Data from: The program STRUCTURE does not reliably recover the correct population structure when sampling is uneven: sub-sampling and new estimators alleviate the problem

Inferences of population structure and more precisely the identification of genetically homogeneous groups of individuals are essential to the fields of ecology, evolutionary biology, and conservation biology. Such population structure inferences are routinely investigated via the program STRUCTURE implementing a Bayesian algorithm to identify groups of individuals at Hardy-Weinberg and linkage equilibrium. While the method is performing relatively well under various population models with even sampling between subpopulations, the robustness of the method to uneven sample size between subpopulations and/or hierarchical levels of population structure has not yet been tested despite being commonly encountered in empirical datasets. In this study, I used simulated and empirical microsatellite datasets to investigate the impact of uneven sample size between subpopulations and/or hierarchical levels of population structure on the detected population structure. The results demonstrated that uneven sampling often leads to wrong inferences on hierarchical structure and downward biased estimates of the true number of subpopulations.

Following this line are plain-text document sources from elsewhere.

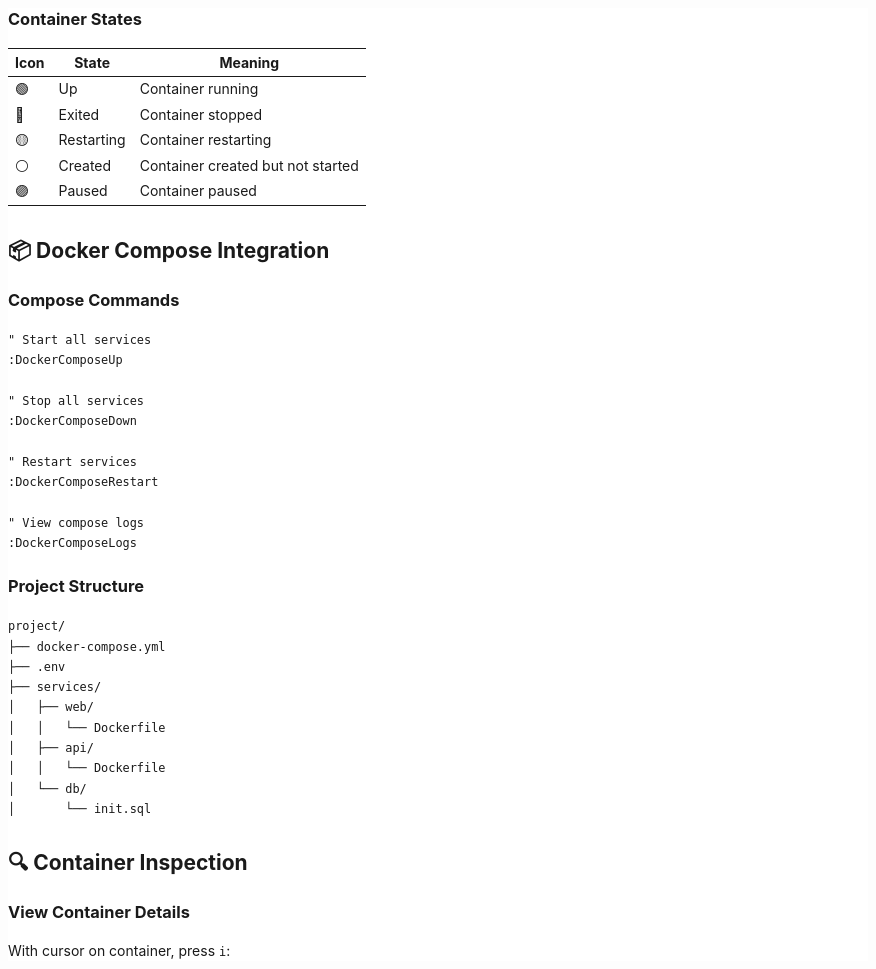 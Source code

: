 ### Container States

| Icon | State | Meaning |
|------|-------|---------|
| 🟢 | Up | Container running |
| 🔴 | Exited | Container stopped |
| 🟡 | Restarting | Container restarting |
| ⚪ | Created | Container created but not started |
| 🟣 | Paused | Container paused |

## 📦 Docker Compose Integration

### Compose Commands

```vim
" Start all services
:DockerComposeUp

" Stop all services
:DockerComposeDown

" Restart services
:DockerComposeRestart

" View compose logs
:DockerComposeLogs
```

### Project Structure
```
project/
├── docker-compose.yml
├── .env
├── services/
│   ├── web/
│   │   └── Dockerfile
│   ├── api/
│   │   └── Dockerfile
│   └── db/
│       └── init.sql
```

## 🔍 Container Inspection

### View Container Details
With cursor on container, press `i`:
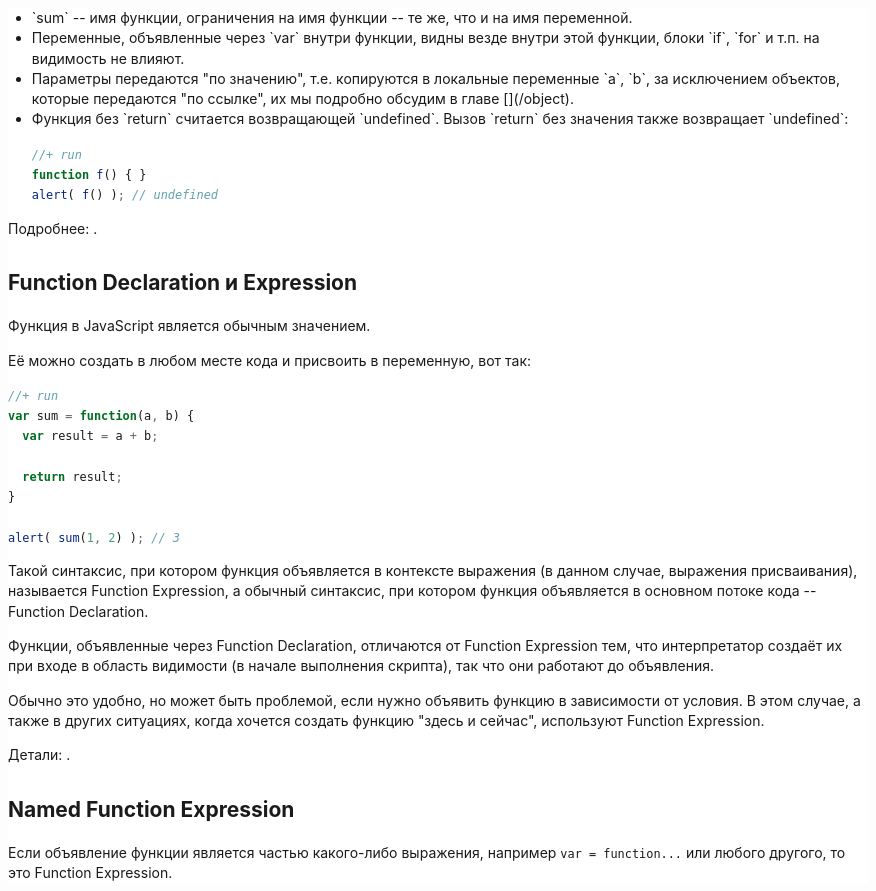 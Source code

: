 <ul>
<li>`sum` -- имя функции, ограничения на имя функции -- те же, что и на имя переменной.</li>
<li>Переменные, объявленные через `var` внутри функции, видны везде внутри этой функции, блоки `if`, `for` и т.п. на видимость не влияют.</li>
<li>Параметры передаются "по значению", т.е. копируются в локальные переменные `a`, `b`, за исключением объектов, которые передаются "по ссылке", их мы подробно обсудим в главе [](/object).
</li>
<li>Функция без `return` считается возвращающей `undefined`. Вызов  `return` без значения также возвращает `undefined`:

```js
//+ run
function f() { } 
alert( f() ); // undefined
```

</li>
</ul>

Подробнее: [](/function-basics).

## Function Declaration и Expression

Функция в JavaScript является обычным значением. 

Её можно создать в любом месте кода и присвоить в переменную, вот так:

```js
//+ run
var sum = function(a, b) {
  var result = a + b;

  return result;
}

alert( sum(1, 2) ); // 3
```

Такой синтаксис, при котором функция объявляется в контексте выражения (в данном случае, выражения присваивания), называется Function Expression, а обычный синтаксис, при котором функция объявляется в основном потоке кода -- Function Declaration.

Функции, объявленные через Function Declaration, отличаются от Function Expression тем, что интерпретатор создаёт их при входе в область видимости (в начале выполнения скрипта), так что они работают до объявления.

Обычно это удобно, но может быть проблемой, если нужно объявить функцию в зависимости от условия. В этом случае, а также в других ситуациях, когда хочется создать функцию "здесь и сейчас", используют Function Expression.

Детали: [](/function-declaration-expression).

## Named Function Expression

Если объявление функции является частью какого-либо выражения, например `var = function...` или любого другого, то это Function Expression.
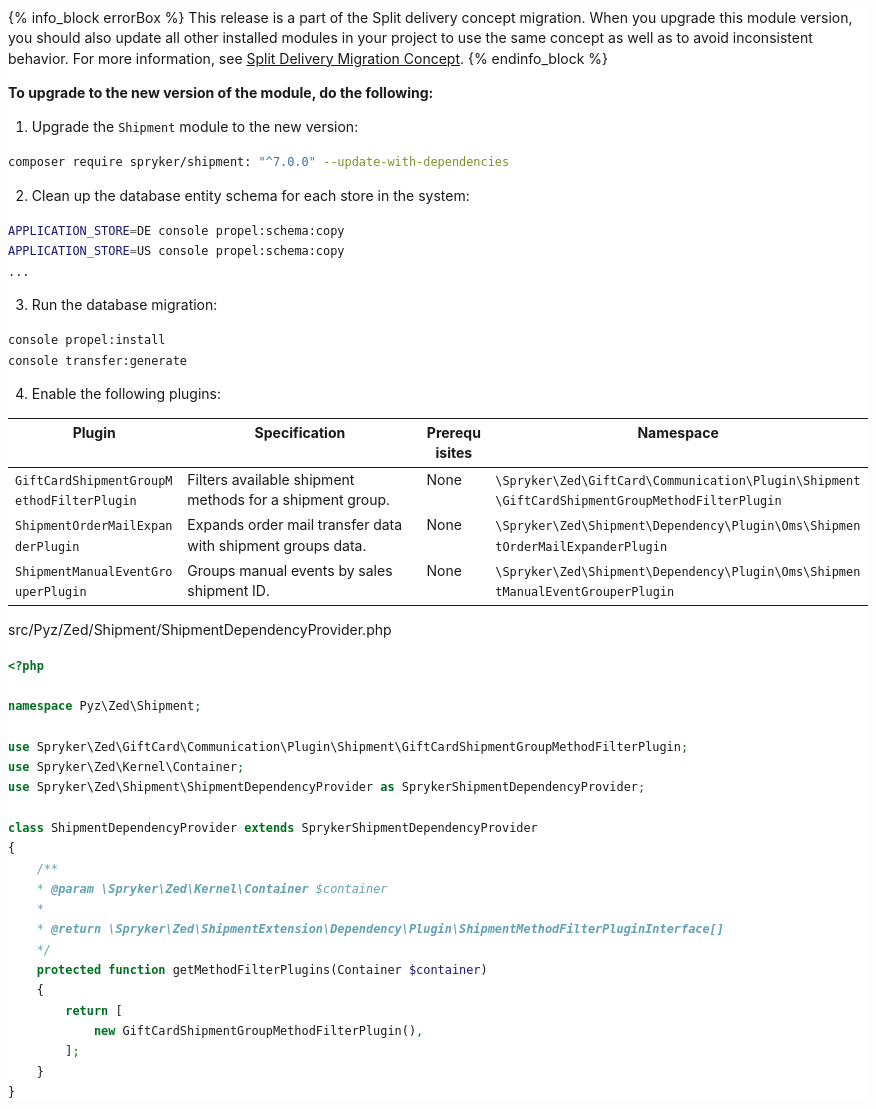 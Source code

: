 {% info_block errorBox %}
This release is a part of the Split delivery concept migration. When you upgrade this module version, you should also update all other installed modules in your project to use the same concept as well as to avoid inconsistent behavior. For more information, see [Split Delivery Migration Concept](/docs/scos/dev/migration-concepts/split-delivery-migration-concept.html).
{% endinfo_block %}
    
**To upgrade to the new version of the module, do the following:**
    
1.  Upgrade the `Shipment` module to the new version:
    
```bash
composer require spryker/shipment: "^7.0.0" --update-with-dependencies
```
    
2. Clean up the database entity schema for each store in the system:
    
```bash
APPLICATION_STORE=DE console propel:schema:copy
APPLICATION_STORE=US console propel:schema:copy
...
```
    
3. Run the database migration:
    
```bash
console propel:install
console transfer:generate
```
    
4. Enable the following plugins:
    
| Plugin | Specification | Prerequisites | Namespace |
| --- | --- | --- | --- |
| `GiftCardShipmentGroupMethodFilterPlugin` | Filters available shipment methods for a shipment group. | None | `\Spryker\Zed\GiftCard\Communication\Plugin\Shipment\GiftCardShipmentGroupMethodFilterPlugin` |
| `ShipmentOrderMailExpanderPlugin` | Expands order mail transfer data with shipment groups data. | None | `\Spryker\Zed\Shipment\Dependency\Plugin\Oms\ShipmentOrderMailExpanderPlugin` |
| `ShipmentManualEventGrouperPlugin` | Groups manual events by sales shipment ID. | None | `\Spryker\Zed\Shipment\Dependency\Plugin\Oms\ShipmentManualEventGrouperPlugin` |
    
src/Pyz/Zed/Shipment/ShipmentDependencyProvider.php
  
```php
<?php
 
namespace Pyz\Zed\Shipment;
 
use Spryker\Zed\GiftCard\Communication\Plugin\Shipment\GiftCardShipmentGroupMethodFilterPlugin;
use Spryker\Zed\Kernel\Container;
use Spryker\Zed\Shipment\ShipmentDependencyProvider as SprykerShipmentDependencyProvider;
 
class ShipmentDependencyProvider extends SprykerShipmentDependencyProvider
{
	/**
	* @param \Spryker\Zed\Kernel\Container $container
	*
	* @return \Spryker\Zed\ShipmentExtension\Dependency\Plugin\ShipmentMethodFilterPluginInterface[]
	*/
	protected function getMethodFilterPlugins(Container $container)
	{
		return [
			new GiftCardShipmentGroupMethodFilterPlugin(),
		];
	}
}
```
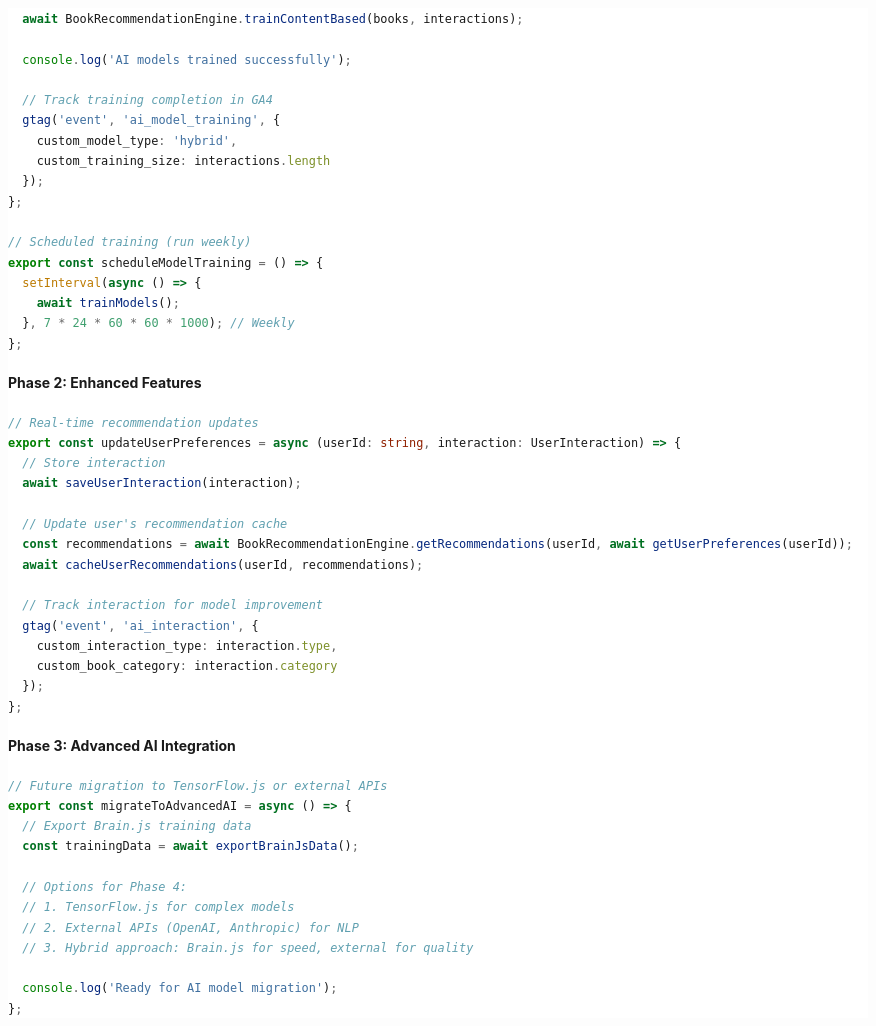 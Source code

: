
 ```typescript
  await BookRecommendationEngine.trainContentBased(books, interactions);
  
  console.log('AI models trained successfully');
  
  // Track training completion in GA4
  gtag('event', 'ai_model_training', {
    custom_model_type: 'hybrid',
    custom_training_size: interactions.length
  });
};

// Scheduled training (run weekly)
export const scheduleModelTraining = () => {
  setInterval(async () => {
    await trainModels();
  }, 7 * 24 * 60 * 60 * 1000); // Weekly
};
```

#### Phase 2: Enhanced Features
```typescript
// Real-time recommendation updates
export const updateUserPreferences = async (userId: string, interaction: UserInteraction) => {
  // Store interaction
  await saveUserInteraction(interaction);
  
  // Update user's recommendation cache
  const recommendations = await BookRecommendationEngine.getRecommendations(userId, await getUserPreferences(userId));
  await cacheUserRecommendations(userId, recommendations);
  
  // Track interaction for model improvement
  gtag('event', 'ai_interaction', {
    custom_interaction_type: interaction.type,
    custom_book_category: interaction.category
  });
};
```

#### Phase 3: Advanced AI Integration
```typescript
// Future migration to TensorFlow.js or external APIs
export const migrateToAdvancedAI = async () => {
  // Export Brain.js training data
  const trainingData = await exportBrainJsData();
  
  // Options for Phase 4:
  // 1. TensorFlow.js for complex models
  // 2. External APIs (OpenAI, Anthropic) for NLP
  // 3. Hybrid approach: Brain.js for speed, external for quality
  
  console.log('Ready for AI model migration');
};
```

Distinct subpopulations with reduced sampling tended to be merged together, whilst at the same time, individuals from extensively sampled subpopulations were generally split, despite belonging to the same panmictic population. Four new supervised methods to detect the number of clusters were developed and tested as part of this study and were found to outperform the existing methods using both evenly and unevenly sampled datasets. Additionally, a sub-sampling strategy aiming to reduce sampling unevenness between subpopulations is presented and tested. These results altogether demonstrate that when sampling evenness is accounted for, the detection of the correct population structure is greatly improved.